I had a V2, bought a V3, sold the V2. Last night I used the V3 with my brand-new R-44. Had some odd problems and will talk about them in another message; am in too much of a hurry now, and need breakfast. Nonetheless I write.
What I miss about the V2 are its unbalanced outputs (useful for me because I sometimes have to run a cassette in parallel with the digital recording), plus general pride of ownership--somehow Grace's whole product pitch gets to me. It's definitely good stuff, but there's also the image which makes me want to own one. ("Precious ...") I would feel jilted by life if I could not.
I'm intrigued by Todd R's remarks about transient response, and would like to ask him whether the scenario he describes so clearly, with drum strikes and the peak-to-average-ratios of recordings, is one which he has actually observed, or whether it is conjectural.
The reason I'm asking is that (agreeing with ghellquist) a linear analog circuit can't behave as described.

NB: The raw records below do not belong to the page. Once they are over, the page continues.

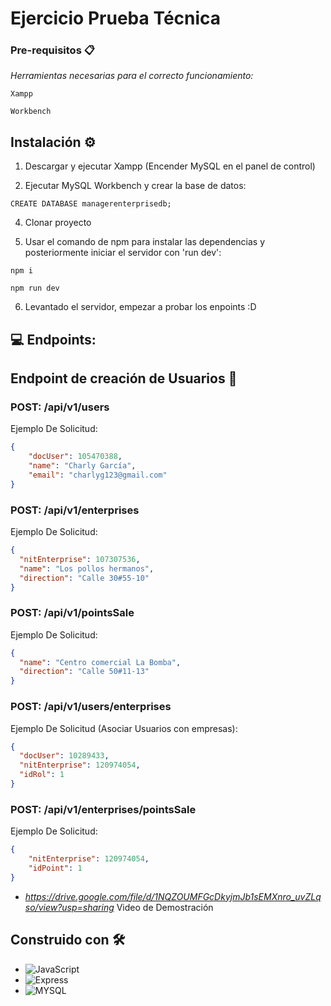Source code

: # Ejercicio Prueba Técnica

### Pre-requisitos 📋

_Herramientas necesarias para el correcto funcionamiento:_

```
Xampp
```
```
Workbench
```

## Instalación ⚙️


1. Descargar y ejecutar Xampp (Encender MySQL en el panel de control)

2. Ejecutar MySQL Workbench y crear la base de datos:

```
CREATE DATABASE managerenterprisedb;
```   

4. Clonar proyecto  

5. Usar el comando de npm para instalar las dependencias y posteriormente iniciar el servidor con 'run dev':

```
npm i
```
```
npm run dev
```

6. Levantado el servidor, empezar a probar los enpoints :D

## :computer: Endpoints:

## Endpoint de creación de Usuarios :raising_hand:

### POST: /api/v1/users

Ejemplo De Solicitud: 

```json
{
    "docUser": 105470388,
    "name": "Charly García",
    "email": "charlyg123@gmail.com"
}
```

### POST: /api/v1/enterprises

Ejemplo De Solicitud: 

```json
{
  "nitEnterprise": 107307536,
  "name": "Los pollos hermanos",
  "direction": "Calle 30#55-10"
}
```

### POST: /api/v1/pointsSale

Ejemplo De Solicitud: 

```json
{
  "name": "Centro comercial La Bomba",
  "direction": "Calle 50#11-13"
}
```

### POST: /api/v1/users/enterprises

Ejemplo De Solicitud (Asociar Usuarios con empresas): 

```json
{
  "docUser": 10289433,
  "nitEnterprise": 120974054,
  "idRol": 1
}
```

### POST: /api/v1/enterprises/pointsSale

Ejemplo De Solicitud: 

```json
{
    "nitEnterprise": 120974054,
    "idPoint": 1
}
```
   
* _https://drive.google.com/file/d/1NQZOUMFGcDkyjmJb1sEMXnro_uvZLqso/view?usp=sharing_ Video de Demostración

## Construido con 🛠️


* ![JavaScript](https://img.shields.io/badge/javascript-%23323330.svg?style=for-the-badge&logo=javascript&logoColor=%23F7DF1E)
* ![Express](https://img.shields.io/badge/Express-gray?style=for-the-badge&logo=express&logoColor=white)
* ![MYSQL](	https://img.shields.io/badge/MySQL-00000F?style=for-the-badge&logo=mysql&logoColor=white)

The whole idea of "slow" vs. "fast" transient response in linear circuits, as a characteristic that's independent of their frequency response, is a huge honking myth. If an audio circuit can't change its output voltage quickly enough to "track" its input, distortion products (at frequencies other than those of the input) inevitably occur. If on the other hand a circuit is "fast" enough to reproduce the highest audio frequencies at its maximum output level, then making it "faster" doesn't really change anything unless strong signals above the audio band are present at the inputs. In that case, the ability to handle those signals without slew rate limiting will keep the distortion down--but filtering everything above the audio range offers the same benefit.